Traveling can be physically and mentally taxing on anyone, but it can often become difficult for expecting women. Even the easiest of transportation methods we often take for granted can become very complicated.
Successful travel while pregnant comes down to timing your trip just right. It is important for expecting mothers and their doctors to evaluate the necessity of any upcoming trips or vacations.
The majority of medical emergencies that affect pregnant women typically occur during their first and third trimesters. Therefore, it is usually ideal to plan trips and vacations during the second trimester, between the 14-36 week mark - during a time morning sickness and fatigue are not as prevalent. Always check with your doctor to make sure you are approved for travel.
Suggestions for Popular Methods of Transportation
- Land Travel
Road trips by car or bus should be limited to less than 8 hours in a vehicle. Stopping frequently to stretch and eat is also very important for remaining comfortable and alert behind the wheel.
- Air Travel
Flying can be both dehydrating and nauseating for pregnant women.
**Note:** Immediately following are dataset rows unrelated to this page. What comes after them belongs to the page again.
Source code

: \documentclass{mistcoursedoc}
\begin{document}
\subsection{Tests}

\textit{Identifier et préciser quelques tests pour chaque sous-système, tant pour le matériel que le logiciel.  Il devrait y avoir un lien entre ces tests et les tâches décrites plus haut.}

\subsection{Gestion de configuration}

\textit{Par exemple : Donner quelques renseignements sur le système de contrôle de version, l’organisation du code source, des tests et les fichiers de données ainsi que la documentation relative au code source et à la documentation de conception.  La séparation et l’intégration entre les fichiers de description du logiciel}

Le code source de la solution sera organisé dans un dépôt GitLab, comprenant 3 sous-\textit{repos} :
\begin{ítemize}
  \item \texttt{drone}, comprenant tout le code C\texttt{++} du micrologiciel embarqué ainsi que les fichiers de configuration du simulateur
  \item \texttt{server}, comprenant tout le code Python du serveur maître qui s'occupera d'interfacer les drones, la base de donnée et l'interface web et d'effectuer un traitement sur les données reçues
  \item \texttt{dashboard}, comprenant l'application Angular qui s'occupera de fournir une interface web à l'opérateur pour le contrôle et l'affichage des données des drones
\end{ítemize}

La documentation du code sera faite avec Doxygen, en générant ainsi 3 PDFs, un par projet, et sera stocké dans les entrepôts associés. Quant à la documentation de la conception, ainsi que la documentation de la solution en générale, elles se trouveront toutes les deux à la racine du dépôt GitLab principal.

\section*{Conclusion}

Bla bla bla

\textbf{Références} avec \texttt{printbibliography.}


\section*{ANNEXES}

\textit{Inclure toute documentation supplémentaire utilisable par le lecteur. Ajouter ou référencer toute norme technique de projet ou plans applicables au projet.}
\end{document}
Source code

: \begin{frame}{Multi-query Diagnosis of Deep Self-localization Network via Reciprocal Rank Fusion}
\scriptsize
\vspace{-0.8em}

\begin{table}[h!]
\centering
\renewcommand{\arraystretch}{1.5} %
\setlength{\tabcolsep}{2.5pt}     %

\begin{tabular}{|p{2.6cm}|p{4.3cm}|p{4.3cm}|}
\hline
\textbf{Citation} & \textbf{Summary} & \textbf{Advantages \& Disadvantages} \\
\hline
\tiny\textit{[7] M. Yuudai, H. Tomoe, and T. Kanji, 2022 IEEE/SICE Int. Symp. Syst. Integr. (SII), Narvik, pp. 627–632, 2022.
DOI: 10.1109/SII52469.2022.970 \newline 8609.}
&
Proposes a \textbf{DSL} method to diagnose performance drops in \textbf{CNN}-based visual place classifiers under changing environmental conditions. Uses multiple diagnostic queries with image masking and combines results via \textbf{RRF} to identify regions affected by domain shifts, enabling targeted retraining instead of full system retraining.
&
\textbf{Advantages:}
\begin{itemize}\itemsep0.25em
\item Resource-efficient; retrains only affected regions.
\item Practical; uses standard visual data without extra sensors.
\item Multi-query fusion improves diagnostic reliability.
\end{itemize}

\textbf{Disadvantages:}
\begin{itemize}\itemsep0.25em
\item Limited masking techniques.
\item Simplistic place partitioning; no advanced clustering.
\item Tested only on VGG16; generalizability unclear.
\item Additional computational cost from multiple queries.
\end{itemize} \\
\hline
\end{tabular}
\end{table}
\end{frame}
Be sure to drink lots of water and eat a light snack to keep your energy up and your stomach calm. Look into the possibility of travel restrictions specific to your flight or destination, especially when flying out of the country.
- Water Travel
Boat and cruises can induce motion sickness that worsens feelings of nausea and morning sickness. Knowing exactly where to go to receive medical attention on your ship is critical. Before departing, inquire about the availability and safety of seasickness medications with both your doctor and cruise line.
Always check with your doctor first, followed by your travel agent, airline or cruise company for the green light that it is safe and suggested for you to travel.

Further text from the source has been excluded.